Author: Edith Lovett
Planning Unit: Pulaski County CES
Major Program: Food Preparation and Preservation
Plan of Work: Food Safety for Commercial Growers (FSMA)
Outcome: Intermediate Outcome
The problem: Many clients do not realize the money they can save through shopping at the Farmers Market and preserving their own food for the coming months.
The educational program response: For many of these clients, getting acquainted with Food Preservations items was an educational experience. Food Preservation Publications from the University of Kentucky were also a new adventure.
The participants/target audience: Of the fifty some clients that participated in the Food Preservations Classes, many had not ever canned, frozen or dehydrated an fresh produce.
Other partners (if applicable) Farmers selling their fresh produce at Farmers Markets.

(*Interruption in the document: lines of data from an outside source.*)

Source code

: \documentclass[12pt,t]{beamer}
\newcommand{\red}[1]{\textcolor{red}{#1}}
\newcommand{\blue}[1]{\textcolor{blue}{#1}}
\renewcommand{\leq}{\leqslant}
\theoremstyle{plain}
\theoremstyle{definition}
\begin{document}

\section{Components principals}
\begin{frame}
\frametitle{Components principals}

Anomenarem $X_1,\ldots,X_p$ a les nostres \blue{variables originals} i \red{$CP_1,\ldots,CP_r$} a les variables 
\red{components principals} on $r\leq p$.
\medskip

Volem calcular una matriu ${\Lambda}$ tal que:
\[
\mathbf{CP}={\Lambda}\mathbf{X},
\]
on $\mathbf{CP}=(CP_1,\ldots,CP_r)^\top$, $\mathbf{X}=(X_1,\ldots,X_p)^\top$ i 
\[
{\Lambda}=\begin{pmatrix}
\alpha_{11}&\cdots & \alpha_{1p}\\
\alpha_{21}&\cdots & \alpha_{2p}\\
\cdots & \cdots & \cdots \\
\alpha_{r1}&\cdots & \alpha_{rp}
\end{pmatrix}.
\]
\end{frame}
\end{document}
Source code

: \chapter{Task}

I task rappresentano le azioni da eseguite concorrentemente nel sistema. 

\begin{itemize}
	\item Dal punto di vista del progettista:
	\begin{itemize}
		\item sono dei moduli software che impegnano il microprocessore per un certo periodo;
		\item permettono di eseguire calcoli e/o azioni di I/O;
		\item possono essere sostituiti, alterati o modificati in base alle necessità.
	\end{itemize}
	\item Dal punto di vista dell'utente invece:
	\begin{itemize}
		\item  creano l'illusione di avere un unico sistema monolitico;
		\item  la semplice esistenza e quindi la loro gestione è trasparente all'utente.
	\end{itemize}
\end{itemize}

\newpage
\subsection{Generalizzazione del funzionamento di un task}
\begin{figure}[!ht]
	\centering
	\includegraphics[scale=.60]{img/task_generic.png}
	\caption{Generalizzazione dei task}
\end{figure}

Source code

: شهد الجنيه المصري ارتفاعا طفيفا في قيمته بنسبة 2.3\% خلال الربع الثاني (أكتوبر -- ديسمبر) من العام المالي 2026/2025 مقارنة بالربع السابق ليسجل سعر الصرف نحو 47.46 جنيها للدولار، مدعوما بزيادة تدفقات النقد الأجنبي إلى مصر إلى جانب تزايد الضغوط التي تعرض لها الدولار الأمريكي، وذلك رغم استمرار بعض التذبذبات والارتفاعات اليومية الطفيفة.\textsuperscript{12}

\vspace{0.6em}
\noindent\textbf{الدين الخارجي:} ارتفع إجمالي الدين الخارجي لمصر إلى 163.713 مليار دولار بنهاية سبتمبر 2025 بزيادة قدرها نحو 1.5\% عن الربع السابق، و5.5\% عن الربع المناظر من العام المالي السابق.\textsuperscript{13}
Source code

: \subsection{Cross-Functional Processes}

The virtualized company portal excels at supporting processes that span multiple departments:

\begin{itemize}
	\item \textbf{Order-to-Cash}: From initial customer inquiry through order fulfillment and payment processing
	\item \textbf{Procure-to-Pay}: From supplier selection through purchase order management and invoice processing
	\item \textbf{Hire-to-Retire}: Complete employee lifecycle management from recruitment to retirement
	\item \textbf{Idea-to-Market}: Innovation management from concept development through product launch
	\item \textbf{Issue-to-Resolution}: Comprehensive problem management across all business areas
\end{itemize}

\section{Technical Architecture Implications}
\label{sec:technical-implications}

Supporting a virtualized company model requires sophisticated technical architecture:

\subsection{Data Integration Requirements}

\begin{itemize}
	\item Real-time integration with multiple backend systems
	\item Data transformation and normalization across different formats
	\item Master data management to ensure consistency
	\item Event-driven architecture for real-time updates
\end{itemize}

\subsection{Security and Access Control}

Program impact or participant response.
Family and Consumer Sciences Extension helps families gain access to food and to stretch food dollars through shopping at the Farmers Market, growing their own produce, and preserving the fresh food. Through Food Preservation clients are taught how to select produce to can, food safety in canning, and the health benefits by purchasing local and fresh produce. These same clients receive help in understanding how to receive the special food vouchers to use at the Farmers Market to help with their food budget. More than $10,000 was given out in Food Vouchers to these needed families. Family and Consumer Sciences agents are pivotal in training consumers and producers to maximize local access to farm-to-table food products. The FCS Agent helps the clients in selecting the best produce to eat now to feed their family and how to purchase special items for canning. Most of the clients do not know that the Farmer has over ripped produce and badly shaped items they will sell at a reduced price that is not on the tables at the market. Only one Farmers Market in Pulaski County is available to accept Food Vouchers, but several farmers offer produce weekly at farmers markets in the county. Free sampling of fresh produce with recipes, canning demonstration and publications, are given to the clients weekly and on Saturday to shoppers. Individual help is also offered to those that need one on one help when they feel like they need more help in canning or making a new dish by coming by the Extension Office. Persons that are canning for the first time are invited to check out canners, dehydrators, or freezing supplies at the Pulaski Extension Office before they invest in purchasing these items.. One lady reported she had canned more than 900 quarts of green beans. She and her husband grew the beans, canned them, and sold the canned green beans at the Farmers Market to make extra money for the family.